● Saved data entries
^^^^
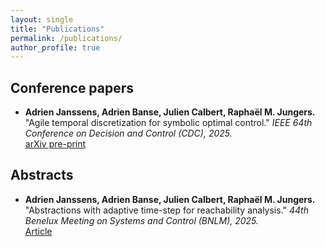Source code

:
 ```yaml
---
layout: single
title: "Publications"
permalink: /publications/
author_profile: true
---
```


## Conference papers

- **Adrien Janssens, Adrien Banse, Julien Calbert, Raphaël M. Jungers.** "Agile temporal discretization for symbolic optimal control." *IEEE 64th Conference on Decision and Control (CDC), 2025.*  
<a class="button-arxiv" href="https://arxiv.org/abs/2504.03741" target="_blank">arXiv pre-print</a>

## Abstracts

- **Adrien Janssens, Adrien Banse, Julien Calbert, Raphaël M. Jungers.** "Abstractions with adaptive time-step for reachability analysis." *44th Benelux Meeting on Systems and Control (BNLM), 2025.*  
<a class="button-pdf" href="https://www.beneluxmeeting.nl/2025/uploads/papers/bmsc2025_316.pdf" target="_blank">Article</a>
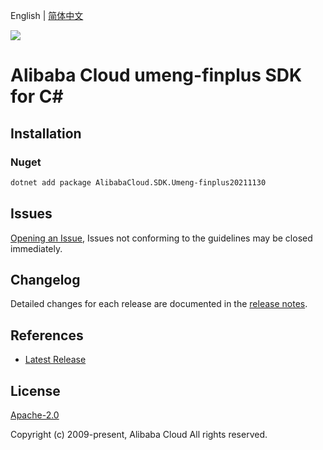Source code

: English | [简体中文](README-CN.md)

![](https://aliyunsdk-pages.alicdn.com/icons/AlibabaCloud.svg)

# Alibaba Cloud umeng-finplus SDK for C#

## Installation

### Nuget

```bash
dotnet add package AlibabaCloud.SDK.Umeng-finplus20211130
```

## Issues

[Opening an Issue](https://github.com/aliyun/alibabacloud-csharp-sdk/issues/new), Issues not conforming to the guidelines may be closed immediately.

## Changelog

Detailed changes for each release are documented in the [release notes](./ChangeLog.md).

## References

* [Latest Release](https://github.com/aliyun/alibabacloud-csharp-sdk/)

## License

[Apache-2.0](http://www.apache.org/licenses/LICENSE-2.0)

Copyright (c) 2009-present, Alibaba Cloud All rights reserved.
^^^^
For the records above, state how many lines contain the string "Adrien", with no added text.

● Task solution
2